Work request: Write the listing out again exactly as it stands, with no images.
-- Exercise data follows --
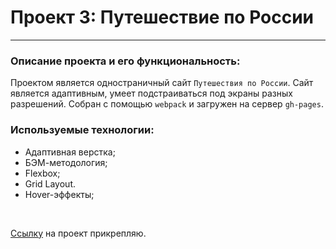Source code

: # **Проект 3: Путешествие по России**
-------------

### **Описание проекта и его функциональность:**
Проектом является одностраничный сайт `Путешествия по России`. Сайт является адаптивным, умеет подстраиваться под экраны разных разрешений. Собран с помощью `webpack` и загружен на сервер `gh-pages`.

### **Используемые технологии:**
* Адаптивная верстка;
* БЭМ-методология;
* Flexbox;
* Grid Layout.
* Hover-эффекты;

<br>

[Ссылку](https:// "RUSSIAN TRAVEL") на проект прикрепляю.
-- Exercise data concluded --
Response:
Source code

: # **Проект 3: Путешествие по России**
-------------

### **Описание проекта и его функциональность:**
Проектом является одностраничный сайт `Путешествия по России`. Сайт является адаптивным, умеет подстраиваться под экраны разных разрешений. Собран с помощью `webpack` и загружен на сервер `gh-pages`.

### **Используемые технологии:**
* Адаптивная верстка;
* БЭМ-методология;
* Flexbox;
* Grid Layout.
* Hover-эффекты;

<br>

[Ссылку](https:// "RUSSIAN TRAVEL") на проект прикрепляю.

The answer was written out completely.